[Supplied entries]
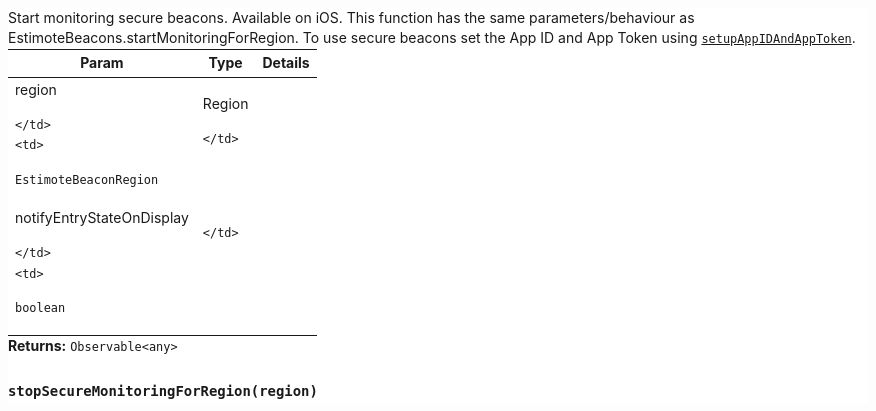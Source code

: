 
</h3>
Start monitoring secure beacons. Available on iOS.
This function has the same parameters/behaviour as
EstimoteBeacons.startMonitoringForRegion.
To use secure beacons set the App ID and App Token using
<a href="undefined"><code>setupAppIDAndAppToken</code></a>.
<table class="table param-table" style="margin:0;">
  <thead>
  <tr>
    <th>Param</th>
    <th>Type</th>
    <th>Details</th>
  </tr>
  </thead>
  <tbody>
  
  <tr>
    <td>
      region
      
    </td>
    <td>
      
<code>EstimoteBeaconRegion</code>
    </td>
    <td>
      <p>Region</p>

      
      
    </td>
  </tr>
  
  <tr>
    <td>
      notifyEntryStateOnDisplay
      
    </td>
    <td>
      
<code>boolean</code>
    </td>
    <td>
      
      
      
    </td>
  </tr>
  
  </tbody>
</table>

<div class="return-value" markdown="1">
  <i class="icon ion-arrow-return-left"></i>
  <b>Returns:</b> 
<code>Observable&lt;any&gt;</code> 
</div><div id="stopSecureMonitoringForRegion"></div>
<h3>
  <code>stopSecureMonitoringForRegion(region)</code>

[What the exercise asks] Restate every line of the data above word for word, with the images removed.

[Exercise solution]
Source code

: 
</h3>
Start monitoring secure beacons. Available on iOS.
This function has the same parameters/behaviour as
EstimoteBeacons.startMonitoringForRegion.
To use secure beacons set the App ID and App Token using
<a href="undefined"><code>setupAppIDAndAppToken</code></a>.
<table class="table param-table" style="margin:0;">
  <thead>
  <tr>
    <th>Param</th>
    <th>Type</th>
    <th>Details</th>
  </tr>
  </thead>
  <tbody>
  
  <tr>
    <td>
      region
      
    </td>
    <td>
      
<code>EstimoteBeaconRegion</code>
    </td>
    <td>
      <p>Region</p>

      
      
    </td>
  </tr>
  
  <tr>
    <td>
      notifyEntryStateOnDisplay
      
    </td>
    <td>
      
<code>boolean</code>
    </td>
    <td>
      
      
      
    </td>
  </tr>
  
  </tbody>
</table>

<div class="return-value" markdown="1">
  <i class="icon ion-arrow-return-left"></i>
  <b>Returns:</b> 
<code>Observable&lt;any&gt;</code> 
</div><div id="stopSecureMonitoringForRegion"></div>
<h3>
  <code>stopSecureMonitoringForRegion(region)</code>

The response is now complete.